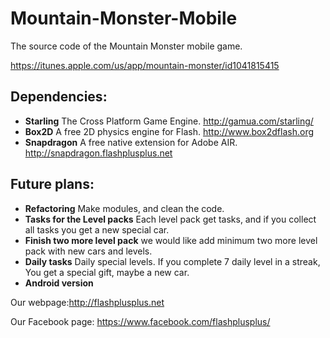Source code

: # Mountain-Monster-Mobile
The source code of the Mountain Monster mobile game.

https://itunes.apple.com/us/app/mountain-monster/id1041815415

## Dependencies:

  * **Starling** The Cross Platform Game Engine. http://gamua.com/starling/
  * **Box2D** A free 2D physics engine for Flash. http://www.box2dflash.org
  * **Snapdragon** A free native extension for Adobe AIR. http://snapdragon.flashplusplus.net

## Future plans:

  * **Refactoring** Make modules, and clean the code.
  * **Tasks for the Level packs** Each level pack get tasks, and if you collect all tasks you get a new special car.
  * **Finish two more level pack** we would like add minimum two more level pack with new cars and levels.
  * **Daily tasks** Daily special levels. If you complete 7 daily level in a streak, You get a special gift, maybe a new car.
  * **Android version**

Our webpage:http://flashplusplus.net

Our Facebook page:
https://www.facebook.com/flashplusplus/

□ □ □ □

**Exercise instructions**.
State the number of lines in the data that contain the word "special", offering no other text.

**Answer**.
2